Я засыпаю под утро, когда рассветная белизна ломится в окна казармы и стекла в ожидании первых лучей солнца покрываются ослепительно матовым цветом. Сон на цыпочках крадется ко мне, склоняется надо мной…

– Р-р-рота-а-а, па-адъем! – Истошный вопль над ухом подбрасывает меня на кровати. Я ошалело смотрю вокруг. Перед глазами мелькают босые пятки, руки, стриженые головы, сапоги. Все мельтешит, сопит, топает, гремит. Я наматываю портянку на ногу – на пятке получается ком, и нога не лезет в сапог. Я топаю ногой, тяну носок – тщетно. Пытаюсь стянуть сапог – не снимается. Черт!
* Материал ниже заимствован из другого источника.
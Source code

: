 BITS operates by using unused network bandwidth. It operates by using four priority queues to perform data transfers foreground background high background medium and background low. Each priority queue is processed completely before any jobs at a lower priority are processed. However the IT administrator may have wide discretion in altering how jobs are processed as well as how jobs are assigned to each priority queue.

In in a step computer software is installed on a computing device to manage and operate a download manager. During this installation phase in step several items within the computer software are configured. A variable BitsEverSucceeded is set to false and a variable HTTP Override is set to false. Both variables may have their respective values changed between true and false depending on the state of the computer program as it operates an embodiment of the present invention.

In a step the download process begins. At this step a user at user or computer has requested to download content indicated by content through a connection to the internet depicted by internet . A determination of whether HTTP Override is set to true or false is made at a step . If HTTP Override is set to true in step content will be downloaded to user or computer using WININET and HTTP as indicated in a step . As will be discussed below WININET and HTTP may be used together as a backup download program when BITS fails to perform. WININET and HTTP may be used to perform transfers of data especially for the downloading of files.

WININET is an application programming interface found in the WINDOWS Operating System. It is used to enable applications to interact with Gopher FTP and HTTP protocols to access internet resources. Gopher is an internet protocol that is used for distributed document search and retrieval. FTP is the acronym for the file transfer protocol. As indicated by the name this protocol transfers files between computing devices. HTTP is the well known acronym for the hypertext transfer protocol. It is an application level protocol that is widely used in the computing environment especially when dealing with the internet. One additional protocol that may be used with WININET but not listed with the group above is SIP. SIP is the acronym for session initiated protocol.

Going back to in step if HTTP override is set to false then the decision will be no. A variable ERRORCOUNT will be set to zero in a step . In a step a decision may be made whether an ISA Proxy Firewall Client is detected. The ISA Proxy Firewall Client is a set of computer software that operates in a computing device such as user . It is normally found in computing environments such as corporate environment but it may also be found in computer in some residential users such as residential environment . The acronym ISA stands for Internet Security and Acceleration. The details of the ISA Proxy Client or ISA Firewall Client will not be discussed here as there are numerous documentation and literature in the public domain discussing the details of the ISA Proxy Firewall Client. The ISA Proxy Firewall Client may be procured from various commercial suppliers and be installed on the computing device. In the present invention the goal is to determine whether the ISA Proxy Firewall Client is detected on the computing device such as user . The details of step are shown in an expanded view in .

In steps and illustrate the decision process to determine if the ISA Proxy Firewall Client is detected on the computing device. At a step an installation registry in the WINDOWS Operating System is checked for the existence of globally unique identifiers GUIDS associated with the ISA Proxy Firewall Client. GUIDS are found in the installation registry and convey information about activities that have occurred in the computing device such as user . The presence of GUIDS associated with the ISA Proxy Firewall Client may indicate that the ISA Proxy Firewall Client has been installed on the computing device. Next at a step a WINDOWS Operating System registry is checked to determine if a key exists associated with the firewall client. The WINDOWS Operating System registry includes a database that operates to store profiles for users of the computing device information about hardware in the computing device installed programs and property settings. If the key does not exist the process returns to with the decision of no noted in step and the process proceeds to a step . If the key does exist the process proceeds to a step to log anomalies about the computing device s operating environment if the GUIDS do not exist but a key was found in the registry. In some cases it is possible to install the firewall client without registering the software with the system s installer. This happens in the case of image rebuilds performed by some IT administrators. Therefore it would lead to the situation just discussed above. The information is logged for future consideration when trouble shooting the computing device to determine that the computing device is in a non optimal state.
– Быстрей! Быстрей! – орет старшина.

Наконец я кое-как справляюсь с портянками, сапогами, обмундированием. С меня катит градом пот – первый. Солдатский.
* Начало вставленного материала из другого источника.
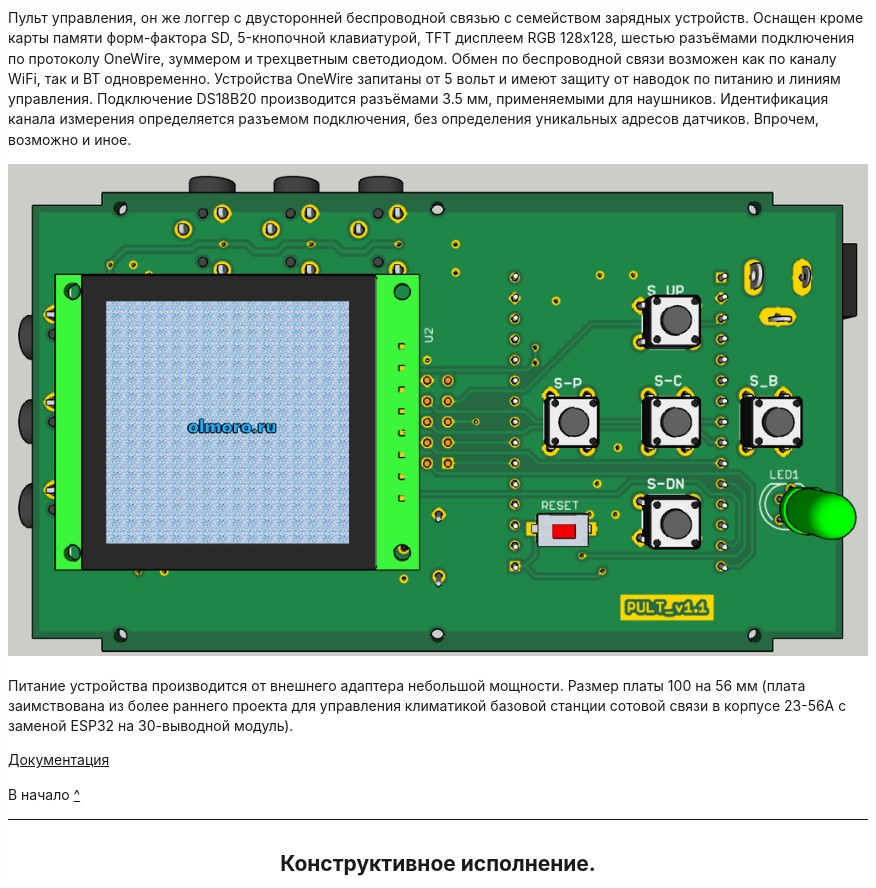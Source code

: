 Пульт управления, он же логгер с двусторонней беспроводной связью с семейством зарядных устройств. Оснащен кроме карты памяти форм-фактора SD, 5-кнопочной клавиатурой, TFT дисплеем RGB 128x128, шестью разъёмами подключения по протоколу OneWire, зуммером и трехцветным светодиодом. Обмен по беспроводной связи возможен как по каналу WiFi, так и BT одновременно. Устройства OneWire запитаны от 5 вольт и имеют защиту от наводок по питанию и линиям управления. Подключение DS18B20 производится разъёмами 3.5 мм, применяемыми для наушников. Идентификация канала измерения определяется разъемом подключения, без определения уникальных адресов датчиков. Впрочем, возможно и иное.

![](https://github.com/olmoro/MKlon3.5v7/blob/main/documents/pult/img/pult(1).png)

Питание устройства производится от внешнего адаптера небольшой мощности. Размер платы 100 на 56 мм (плата заимствована из более раннего проекта для управления климатикой базовой станции сотовой связи в корпусе 23-56A с заменой ESP32 на 30-выводной модуль).

[Документация](https://github.com/olmoro/MKlon3.5v7/tree/main/documents/pult)

В начало [^](#menu)

***
## <p align="center"> Конструктивное исполнение.<a name="design"></a>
– А-атбой, – лениво налегая на «а», командует старшина.

«Издевается, подлец», – думаю я. Голос противный, ехидный. Новобранцы скидывают одежду, ныряют в постели. Я тоже ложусь, закрываю глаза. Спать хочется неимоверно. Расслабляюсь.

– Р-р-рота-а-а! – В горле старшины звук «р» катается, как шарик в пустом стакане, звук нарастает, и уже истошно: – Па-адъем!

Я вскакиваю, не глядя по сторонам. Я уже знаю: кто последний – тот будет тренироваться после отбоя.

– А-атбой. – Мы ныряем в постели.

– Р-рр…– Едва старшина набрал в грудь воздуха и выкатил из горла свое первое «р», я уже вскакиваю, ныряю ногами в сапоги. Вся рота с ненавистью глядит на старшину.